::: Data shown :::

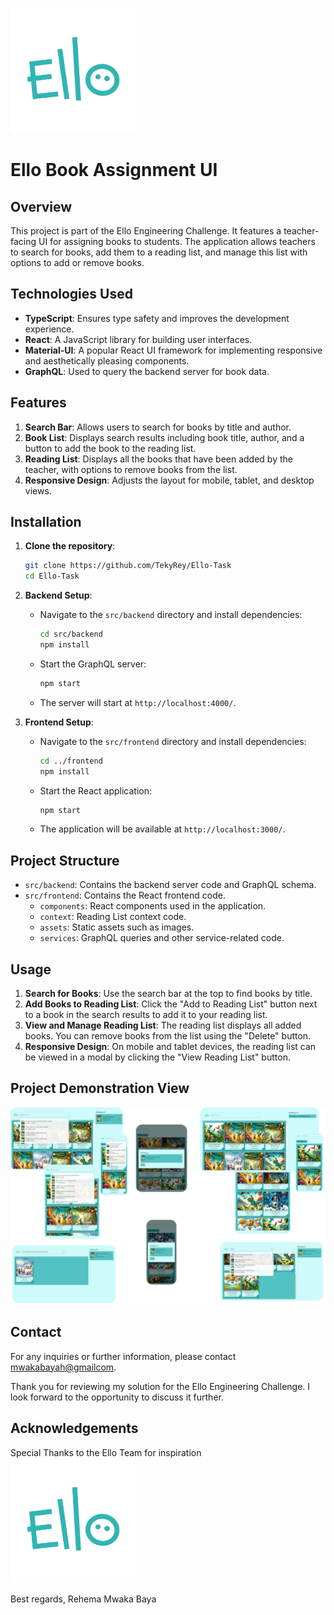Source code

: ![Ello Logo](/frontend/src/assets/ello.png)
# Ello Book Assignment UI

## Overview

This project is part of the Ello Engineering Challenge. It features a teacher-facing UI for assigning books to students. The application allows teachers to search for books, add them to a reading list, and manage this list with options to add or remove books.

## Technologies Used

- **TypeScript**: Ensures type safety and improves the development experience.
- **React**: A JavaScript library for building user interfaces.
- **Material-UI**: A popular React UI framework for implementing responsive and aesthetically pleasing components.
- **GraphQL**: Used to query the backend server for book data.

## Features

1. **Search Bar**: Allows users to search for books by title and author.
2. **Book List**: Displays search results including book title, author, and a button to add the book to the reading list.
3. **Reading List**: Displays all the books that have been added by the teacher, with options to remove books from the list.
4. **Responsive Design**: Adjusts the layout for mobile, tablet, and desktop views.

## Installation

1. **Clone the repository**:
    ```bash
    git clone https://github.com/TekyRey/Ello-Task
    cd Ello-Task
    ```

2. **Backend Setup**:
    - Navigate to the `src/backend` directory and install dependencies:
      ```bash
      cd src/backend
      npm install
      ```
    - Start the GraphQL server:
      ```bash
      npm start
      ```
    - The server will start at `http://localhost:4000/`.

3. **Frontend Setup**:
    - Navigate to the `src/frontend` directory and install dependencies:
      ```bash
      cd ../frontend
      npm install
      ```
    - Start the React application:
      ```bash
      npm start
      ```
    - The application will be available at `http://localhost:3000/`.

## Project Structure

- `src/backend`: Contains the backend server code and GraphQL schema.
- `src/frontend`: Contains the React frontend code.
  - `components`: React components used in the application.
  - `context`: Reading List context code.
  - `assets`: Static assets such as images.
  - `services`: GraphQL queries and other service-related code.
  
  

## Usage

1. **Search for Books**: Use the search bar at the top to find books by title.
2. **Add Books to Reading List**: Click the "Add to Reading List" button next to a book in the search results to add it to your reading list.
3. **View and Manage Reading List**: The reading list displays all added books. You can remove books from the list using the "Delete" button.
4. **Responsive Design**: On mobile and tablet devices, the reading list can be viewed in a modal by clicking the "View Reading List" button.

## Project Demonstration View

![Project View](/frontend/src/assets/demo/demo.png)


## Contact

For any inquiries or further information, please contact [mwakabayah@gmailcom](mailto:mwakabayah@gmail.com).

Thank you for reviewing my solution for the Ello Engineering Challenge. I look forward to the opportunity to discuss it further.

## Acknowledgements
Special Thanks to the Ello Team for inspiration
![Ello Logo](/frontend/src/assets/ello.png)


Best regards,
Rehema Mwaka Baya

:::

■ Aim of the task:
Please give back every line above exactly as it stands, without pictures.

■ Your solution:
Source code

: ![Ello Logo](/frontend/src/assets/ello.png)
# Ello Book Assignment UI

## Overview

This project is part of the Ello Engineering Challenge. It features a teacher-facing UI for assigning books to students. The application allows teachers to search for books, add them to a reading list, and manage this list with options to add or remove books.

## Technologies Used

- **TypeScript**: Ensures type safety and improves the development experience.
- **React**: A JavaScript library for building user interfaces.
- **Material-UI**: A popular React UI framework for implementing responsive and aesthetically pleasing components.
- **GraphQL**: Used to query the backend server for book data.

## Features

1. **Search Bar**: Allows users to search for books by title and author.
2. **Book List**: Displays search results including book title, author, and a button to add the book to the reading list.
3. **Reading List**: Displays all the books that have been added by the teacher, with options to remove books from the list.
4. **Responsive Design**: Adjusts the layout for mobile, tablet, and desktop views.

## Installation

1. **Clone the repository**:
    ```bash
    git clone https://github.com/TekyRey/Ello-Task
    cd Ello-Task
    ```

2. **Backend Setup**:
    - Navigate to the `src/backend` directory and install dependencies:
      ```bash
      cd src/backend
      npm install
      ```
    - Start the GraphQL server:
      ```bash
      npm start
      ```
    - The server will start at `http://localhost:4000/`.

3. **Frontend Setup**:
    - Navigate to the `src/frontend` directory and install dependencies:
      ```bash
      cd ../frontend
      npm install
      ```
    - Start the React application:
      ```bash
      npm start
      ```
    - The application will be available at `http://localhost:3000/`.

## Project Structure

- `src/backend`: Contains the backend server code and GraphQL schema.
- `src/frontend`: Contains the React frontend code.
  - `components`: React components used in the application.
  - `context`: Reading List context code.
  - `assets`: Static assets such as images.
  - `services`: GraphQL queries and other service-related code.
  
  

## Usage

1. **Search for Books**: Use the search bar at the top to find books by title.
2. **Add Books to Reading List**: Click the "Add to Reading List" button next to a book in the search results to add it to your reading list.
3. **View and Manage Reading List**: The reading list displays all added books. You can remove books from the list using the "Delete" button.
4. **Responsive Design**: On mobile and tablet devices, the reading list can be viewed in a modal by clicking the "View Reading List" button.

## Project Demonstration View

![Project View](/frontend/src/assets/demo/demo.png)


## Contact

For any inquiries or further information, please contact [mwakabayah@gmailcom](mailto:mwakabayah@gmail.com).

Thank you for reviewing my solution for the Ello Engineering Challenge. I look forward to the opportunity to discuss it further.

## Acknowledgements
Special Thanks to the Ello Team for inspiration
![Ello Logo](/frontend/src/assets/ello.png)


Best regards,
Rehema Mwaka Baya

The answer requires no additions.